--- Work task ---
Copy, from the entries below, each line in which the string "epsilon" appears.

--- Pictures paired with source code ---
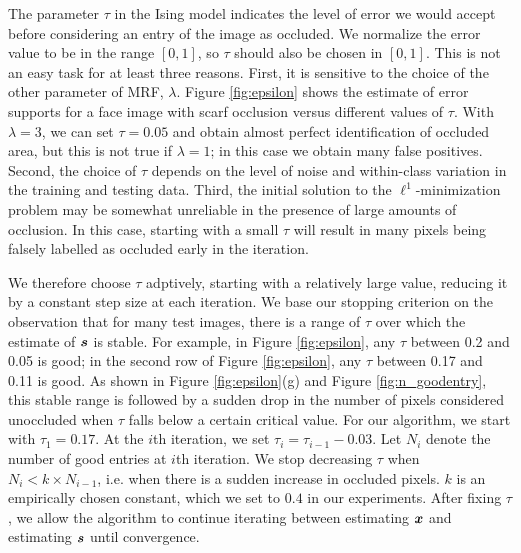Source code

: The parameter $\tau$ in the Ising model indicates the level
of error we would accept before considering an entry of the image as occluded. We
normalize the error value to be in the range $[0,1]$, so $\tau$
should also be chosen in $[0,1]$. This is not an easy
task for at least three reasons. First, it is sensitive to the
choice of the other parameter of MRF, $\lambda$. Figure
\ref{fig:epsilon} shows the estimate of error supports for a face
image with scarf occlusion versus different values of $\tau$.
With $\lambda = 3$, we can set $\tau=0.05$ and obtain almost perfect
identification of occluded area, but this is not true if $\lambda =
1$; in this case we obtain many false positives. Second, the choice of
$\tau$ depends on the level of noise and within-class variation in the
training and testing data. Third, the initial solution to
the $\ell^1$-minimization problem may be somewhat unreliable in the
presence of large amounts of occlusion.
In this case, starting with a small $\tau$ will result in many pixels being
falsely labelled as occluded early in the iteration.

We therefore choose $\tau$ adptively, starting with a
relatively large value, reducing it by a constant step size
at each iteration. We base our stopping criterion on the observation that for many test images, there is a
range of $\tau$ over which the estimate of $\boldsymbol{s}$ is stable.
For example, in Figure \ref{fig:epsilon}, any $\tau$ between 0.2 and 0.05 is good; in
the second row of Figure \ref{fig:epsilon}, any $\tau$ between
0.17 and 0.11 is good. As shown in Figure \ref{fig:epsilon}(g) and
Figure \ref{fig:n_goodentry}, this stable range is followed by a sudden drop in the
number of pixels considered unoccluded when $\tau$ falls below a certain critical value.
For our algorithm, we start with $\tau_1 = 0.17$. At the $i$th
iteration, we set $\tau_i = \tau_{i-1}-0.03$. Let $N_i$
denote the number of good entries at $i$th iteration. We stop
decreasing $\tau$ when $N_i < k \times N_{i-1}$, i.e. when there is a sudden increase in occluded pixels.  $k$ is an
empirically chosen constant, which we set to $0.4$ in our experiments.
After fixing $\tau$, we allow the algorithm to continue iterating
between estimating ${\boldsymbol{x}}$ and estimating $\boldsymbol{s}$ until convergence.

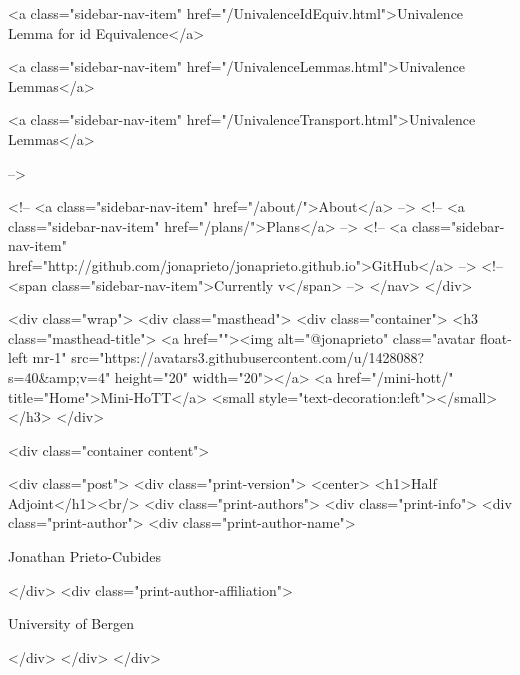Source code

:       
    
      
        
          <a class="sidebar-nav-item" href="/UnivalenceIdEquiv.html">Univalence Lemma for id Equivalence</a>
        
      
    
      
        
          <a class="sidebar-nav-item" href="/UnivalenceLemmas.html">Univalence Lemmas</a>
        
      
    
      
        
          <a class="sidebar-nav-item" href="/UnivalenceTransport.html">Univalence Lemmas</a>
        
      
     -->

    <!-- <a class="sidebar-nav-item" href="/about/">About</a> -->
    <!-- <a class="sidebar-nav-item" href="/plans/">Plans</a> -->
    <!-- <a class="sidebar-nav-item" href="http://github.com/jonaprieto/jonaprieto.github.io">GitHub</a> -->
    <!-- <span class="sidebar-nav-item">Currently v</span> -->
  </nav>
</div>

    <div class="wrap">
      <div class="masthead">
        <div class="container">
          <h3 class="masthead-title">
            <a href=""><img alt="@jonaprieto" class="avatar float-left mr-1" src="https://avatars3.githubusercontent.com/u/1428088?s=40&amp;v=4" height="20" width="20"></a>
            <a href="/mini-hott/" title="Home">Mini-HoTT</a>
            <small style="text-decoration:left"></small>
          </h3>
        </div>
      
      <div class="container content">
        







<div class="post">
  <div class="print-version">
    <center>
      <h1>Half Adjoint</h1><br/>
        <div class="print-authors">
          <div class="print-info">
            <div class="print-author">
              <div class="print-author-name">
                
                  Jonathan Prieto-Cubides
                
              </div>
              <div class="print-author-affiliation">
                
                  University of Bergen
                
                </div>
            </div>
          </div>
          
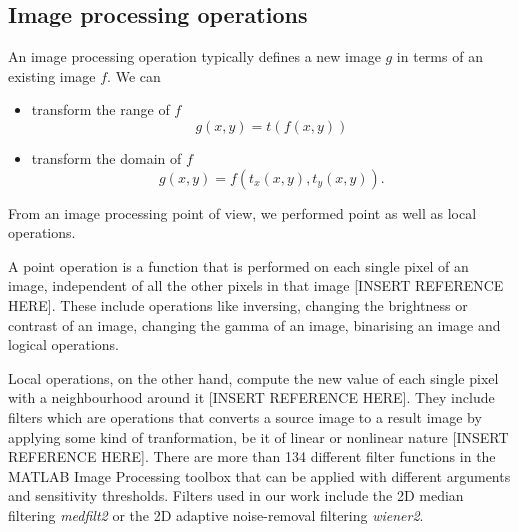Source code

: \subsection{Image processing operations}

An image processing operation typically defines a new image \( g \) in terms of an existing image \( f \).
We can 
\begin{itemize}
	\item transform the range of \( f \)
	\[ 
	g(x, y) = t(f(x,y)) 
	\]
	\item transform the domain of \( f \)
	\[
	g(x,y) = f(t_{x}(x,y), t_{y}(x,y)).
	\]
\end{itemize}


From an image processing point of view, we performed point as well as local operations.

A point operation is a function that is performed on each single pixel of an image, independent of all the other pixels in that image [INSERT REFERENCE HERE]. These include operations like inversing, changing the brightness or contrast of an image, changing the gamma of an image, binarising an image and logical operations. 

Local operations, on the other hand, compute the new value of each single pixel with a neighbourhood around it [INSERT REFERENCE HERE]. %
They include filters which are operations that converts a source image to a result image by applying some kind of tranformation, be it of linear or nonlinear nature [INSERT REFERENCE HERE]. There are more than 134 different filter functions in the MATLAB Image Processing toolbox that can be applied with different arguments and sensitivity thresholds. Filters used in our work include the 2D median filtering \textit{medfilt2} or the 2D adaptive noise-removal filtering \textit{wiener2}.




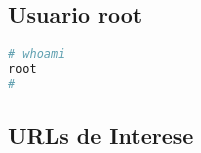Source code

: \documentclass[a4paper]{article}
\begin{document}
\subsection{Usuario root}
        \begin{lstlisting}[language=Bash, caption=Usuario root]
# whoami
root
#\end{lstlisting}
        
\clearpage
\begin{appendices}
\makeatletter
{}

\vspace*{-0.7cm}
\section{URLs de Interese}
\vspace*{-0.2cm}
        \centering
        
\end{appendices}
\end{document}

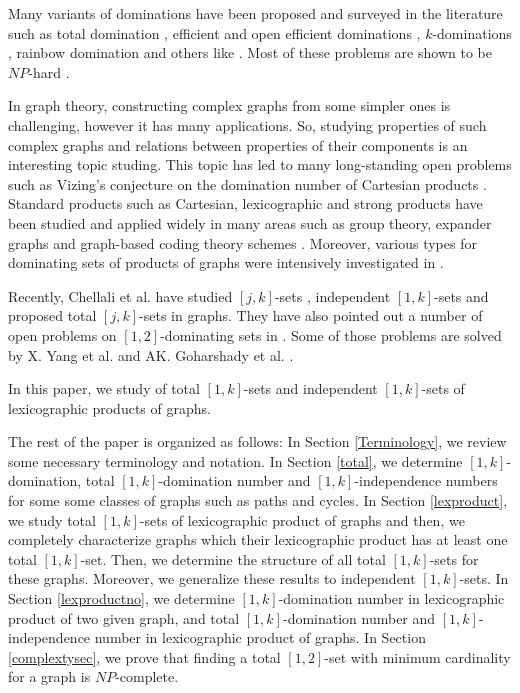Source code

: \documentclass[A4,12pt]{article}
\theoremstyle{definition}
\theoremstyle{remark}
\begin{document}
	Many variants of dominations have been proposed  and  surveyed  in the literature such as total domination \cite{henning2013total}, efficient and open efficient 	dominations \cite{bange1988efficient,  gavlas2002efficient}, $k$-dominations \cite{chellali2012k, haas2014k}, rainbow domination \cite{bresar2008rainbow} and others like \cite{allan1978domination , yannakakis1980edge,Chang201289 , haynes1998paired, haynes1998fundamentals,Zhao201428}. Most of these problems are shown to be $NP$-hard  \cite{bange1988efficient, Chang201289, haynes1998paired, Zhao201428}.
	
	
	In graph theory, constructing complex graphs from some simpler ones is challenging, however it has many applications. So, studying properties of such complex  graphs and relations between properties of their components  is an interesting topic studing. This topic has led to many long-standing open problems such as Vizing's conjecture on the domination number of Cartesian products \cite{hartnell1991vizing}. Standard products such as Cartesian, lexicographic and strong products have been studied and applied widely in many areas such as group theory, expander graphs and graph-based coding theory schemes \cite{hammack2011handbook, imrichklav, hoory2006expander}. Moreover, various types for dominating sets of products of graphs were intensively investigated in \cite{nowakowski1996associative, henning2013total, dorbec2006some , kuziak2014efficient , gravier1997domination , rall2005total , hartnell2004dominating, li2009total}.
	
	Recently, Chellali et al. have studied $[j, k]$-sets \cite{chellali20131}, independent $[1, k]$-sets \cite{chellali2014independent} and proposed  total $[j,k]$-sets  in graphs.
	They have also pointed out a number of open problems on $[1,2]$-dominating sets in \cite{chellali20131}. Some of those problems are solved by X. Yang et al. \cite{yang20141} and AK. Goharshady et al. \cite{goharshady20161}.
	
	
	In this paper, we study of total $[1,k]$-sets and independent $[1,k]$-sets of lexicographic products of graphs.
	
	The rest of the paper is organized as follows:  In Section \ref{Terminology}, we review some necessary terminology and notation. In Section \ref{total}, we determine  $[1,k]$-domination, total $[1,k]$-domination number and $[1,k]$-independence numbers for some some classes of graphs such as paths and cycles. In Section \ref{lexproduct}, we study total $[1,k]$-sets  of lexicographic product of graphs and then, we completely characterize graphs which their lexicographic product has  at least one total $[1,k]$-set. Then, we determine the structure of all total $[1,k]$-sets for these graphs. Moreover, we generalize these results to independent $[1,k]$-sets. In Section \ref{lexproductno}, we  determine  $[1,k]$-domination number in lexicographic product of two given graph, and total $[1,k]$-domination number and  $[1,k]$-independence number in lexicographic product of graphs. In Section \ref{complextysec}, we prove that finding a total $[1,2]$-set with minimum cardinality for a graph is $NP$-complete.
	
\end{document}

--- Result for this task ---
\ref{fig:epsilon} shows the estimate of error supports for a face
For example, in Figure \ref{fig:epsilon}, any $\tau$ between 0.2 and 0.05 is good; in
the second row of Figure \ref{fig:epsilon}, any $\tau$ between
0.17 and 0.11 is good. As shown in Figure \ref{fig:epsilon}(g) and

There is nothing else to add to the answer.